### [Exercise instructions]
A word-for-word transcription of all the data is required.

○ ○ ○

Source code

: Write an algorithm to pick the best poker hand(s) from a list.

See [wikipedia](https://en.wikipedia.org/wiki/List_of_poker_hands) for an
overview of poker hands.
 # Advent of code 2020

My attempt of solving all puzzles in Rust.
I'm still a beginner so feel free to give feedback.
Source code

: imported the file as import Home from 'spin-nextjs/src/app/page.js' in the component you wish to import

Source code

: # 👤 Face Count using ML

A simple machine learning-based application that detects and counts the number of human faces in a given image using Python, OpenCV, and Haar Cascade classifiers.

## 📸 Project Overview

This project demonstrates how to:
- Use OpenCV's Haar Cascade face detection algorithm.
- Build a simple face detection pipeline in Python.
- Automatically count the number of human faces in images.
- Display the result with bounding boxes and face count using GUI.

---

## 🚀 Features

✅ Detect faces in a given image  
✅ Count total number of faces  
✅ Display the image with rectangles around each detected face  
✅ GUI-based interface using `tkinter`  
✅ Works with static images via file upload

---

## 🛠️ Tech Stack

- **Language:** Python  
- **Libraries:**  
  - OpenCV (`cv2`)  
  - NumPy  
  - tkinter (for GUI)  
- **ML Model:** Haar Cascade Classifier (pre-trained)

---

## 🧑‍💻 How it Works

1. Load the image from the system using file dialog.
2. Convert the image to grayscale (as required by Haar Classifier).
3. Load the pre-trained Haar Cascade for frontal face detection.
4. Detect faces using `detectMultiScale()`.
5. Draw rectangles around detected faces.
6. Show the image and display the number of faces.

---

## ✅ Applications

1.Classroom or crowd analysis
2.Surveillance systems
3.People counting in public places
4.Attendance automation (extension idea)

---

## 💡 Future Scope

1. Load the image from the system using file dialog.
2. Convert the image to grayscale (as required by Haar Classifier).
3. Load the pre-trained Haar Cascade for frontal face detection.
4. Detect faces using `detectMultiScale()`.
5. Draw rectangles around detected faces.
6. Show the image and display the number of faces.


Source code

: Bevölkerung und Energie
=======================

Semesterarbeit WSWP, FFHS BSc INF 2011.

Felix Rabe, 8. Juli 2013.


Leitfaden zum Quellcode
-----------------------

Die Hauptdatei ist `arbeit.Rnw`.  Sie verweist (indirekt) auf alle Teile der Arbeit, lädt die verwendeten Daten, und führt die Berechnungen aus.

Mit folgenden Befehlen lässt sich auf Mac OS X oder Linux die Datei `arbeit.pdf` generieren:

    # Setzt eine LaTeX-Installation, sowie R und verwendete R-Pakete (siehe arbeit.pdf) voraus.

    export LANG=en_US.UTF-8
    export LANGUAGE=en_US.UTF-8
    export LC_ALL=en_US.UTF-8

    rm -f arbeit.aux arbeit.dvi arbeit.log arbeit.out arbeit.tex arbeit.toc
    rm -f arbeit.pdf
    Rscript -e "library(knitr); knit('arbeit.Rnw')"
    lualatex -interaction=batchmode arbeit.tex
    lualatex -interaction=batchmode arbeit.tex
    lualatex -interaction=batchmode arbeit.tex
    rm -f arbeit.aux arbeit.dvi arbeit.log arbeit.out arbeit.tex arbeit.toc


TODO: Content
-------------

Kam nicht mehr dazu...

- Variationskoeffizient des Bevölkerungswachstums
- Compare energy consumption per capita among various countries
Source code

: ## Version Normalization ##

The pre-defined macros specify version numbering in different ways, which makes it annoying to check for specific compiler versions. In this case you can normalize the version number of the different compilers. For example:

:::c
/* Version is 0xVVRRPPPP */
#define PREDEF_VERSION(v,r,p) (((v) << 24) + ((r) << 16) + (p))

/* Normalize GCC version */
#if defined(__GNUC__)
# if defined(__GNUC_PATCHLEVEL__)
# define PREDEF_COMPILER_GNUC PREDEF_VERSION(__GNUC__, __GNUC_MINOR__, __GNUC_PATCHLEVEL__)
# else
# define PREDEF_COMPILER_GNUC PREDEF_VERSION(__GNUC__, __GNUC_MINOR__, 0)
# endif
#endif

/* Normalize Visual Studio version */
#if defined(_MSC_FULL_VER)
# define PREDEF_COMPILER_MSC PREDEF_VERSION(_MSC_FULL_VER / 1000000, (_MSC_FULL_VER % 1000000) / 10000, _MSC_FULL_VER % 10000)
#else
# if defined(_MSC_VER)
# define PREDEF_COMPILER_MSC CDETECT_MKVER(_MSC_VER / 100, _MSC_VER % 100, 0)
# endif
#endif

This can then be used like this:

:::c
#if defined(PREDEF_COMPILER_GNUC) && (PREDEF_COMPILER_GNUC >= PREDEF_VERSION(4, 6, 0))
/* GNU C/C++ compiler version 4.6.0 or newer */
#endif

○ ○ ○

### [Solution for this exercise]
Source code

: Write an algorithm to pick the best poker hand(s) from a list.

See [wikipedia](https://en.wikipedia.org/wiki/List_of_poker_hands) for an
overview of poker hands.
 # Advent of code 2020

My attempt of solving all puzzles in Rust.
I'm still a beginner so feel free to give feedback.
Source code

: imported the file as import Home from 'spin-nextjs/src/app/page.js' in the component you wish to import

Source code

: # 👤 Face Count using ML

A simple machine learning-based application that detects and counts the number of human faces in a given image using Python, OpenCV, and Haar Cascade classifiers.

## 📸 Project Overview

This project demonstrates how to:
- Use OpenCV's Haar Cascade face detection algorithm.
- Build a simple face detection pipeline in Python.
- Automatically count the number of human faces in images.
- Display the result with bounding boxes and face count using GUI.

---

## 🚀 Features

✅ Detect faces in a given image  
✅ Count total number of faces  
✅ Display the image with rectangles around each detected face  
✅ GUI-based interface using `tkinter`  
✅ Works with static images via file upload

---

## 🛠️ Tech Stack

- **Language:** Python  
- **Libraries:**  
  - OpenCV (`cv2`)  
  - NumPy  
  - tkinter (for GUI)  
- **ML Model:** Haar Cascade Classifier (pre-trained)

---

## 🧑‍💻 How it Works

1. Load the image from the system using file dialog.
2. Convert the image to grayscale (as required by Haar Classifier).
3. Load the pre-trained Haar Cascade for frontal face detection.
4. Detect faces using `detectMultiScale()`.
5. Draw rectangles around detected faces.
6. Show the image and display the number of faces.

---

## ✅ Applications

1.Classroom or crowd analysis
2.Surveillance systems
3.People counting in public places
4.Attendance automation (extension idea)

---

## 💡 Future Scope

1. Load the image from the system using file dialog.
2. Convert the image to grayscale (as required by Haar Classifier).
3. Load the pre-trained Haar Cascade for frontal face detection.
4. Detect faces using `detectMultiScale()`.
5. Draw rectangles around detected faces.
6. Show the image and display the number of faces.


Source code

: Bevölkerung und Energie
=======================

Semesterarbeit WSWP, FFHS BSc INF 2011.

Felix Rabe, 8. Juli 2013.


Leitfaden zum Quellcode
-----------------------

Die Hauptdatei ist `arbeit.Rnw`.  Sie verweist (indirekt) auf alle Teile der Arbeit, lädt die verwendeten Daten, und führt die Berechnungen aus.

Mit folgenden Befehlen lässt sich auf Mac OS X oder Linux die Datei `arbeit.pdf` generieren:

    # Setzt eine LaTeX-Installation, sowie R und verwendete R-Pakete (siehe arbeit.pdf) voraus.

    export LANG=en_US.UTF-8
    export LANGUAGE=en_US.UTF-8
    export LC_ALL=en_US.UTF-8

    rm -f arbeit.aux arbeit.dvi arbeit.log arbeit.out arbeit.tex arbeit.toc
    rm -f arbeit.pdf
    Rscript -e "library(knitr); knit('arbeit.Rnw')"
    lualatex -interaction=batchmode arbeit.tex
    lualatex -interaction=batchmode arbeit.tex
    lualatex -interaction=batchmode arbeit.tex
    rm -f arbeit.aux arbeit.dvi arbeit.log arbeit.out arbeit.tex arbeit.toc


TODO: Content
-------------

Kam nicht mehr dazu...

- Variationskoeffizient des Bevölkerungswachstums
- Compare energy consumption per capita among various countries
Source code

: ## Version Normalization ##

The pre-defined macros specify version numbering in different ways, which makes it annoying to check for specific compiler versions. In this case you can normalize the version number of the different compilers. For example:

:::c
/* Version is 0xVVRRPPPP */
#define PREDEF_VERSION(v,r,p) (((v) << 24) + ((r) << 16) + (p))

/* Normalize GCC version */
#if defined(__GNUC__)
# if defined(__GNUC_PATCHLEVEL__)
# define PREDEF_COMPILER_GNUC PREDEF_VERSION(__GNUC__, __GNUC_MINOR__, __GNUC_PATCHLEVEL__)
# else
# define PREDEF_COMPILER_GNUC PREDEF_VERSION(__GNUC__, __GNUC_MINOR__, 0)
# endif
#endif

/* Normalize Visual Studio version */
#if defined(_MSC_FULL_VER)
# define PREDEF_COMPILER_MSC PREDEF_VERSION(_MSC_FULL_VER / 1000000, (_MSC_FULL_VER % 1000000) / 10000, _MSC_FULL_VER % 10000)
#else
# if defined(_MSC_VER)
# define PREDEF_COMPILER_MSC CDETECT_MKVER(_MSC_VER / 100, _MSC_VER % 100, 0)
# endif
#endif

This can then be used like this:

:::c
#if defined(PREDEF_COMPILER_GNUC) && (PREDEF_COMPILER_GNUC >= PREDEF_VERSION(4, 6, 0))
/* GNU C/C++ compiler version 4.6.0 or newer */
#endif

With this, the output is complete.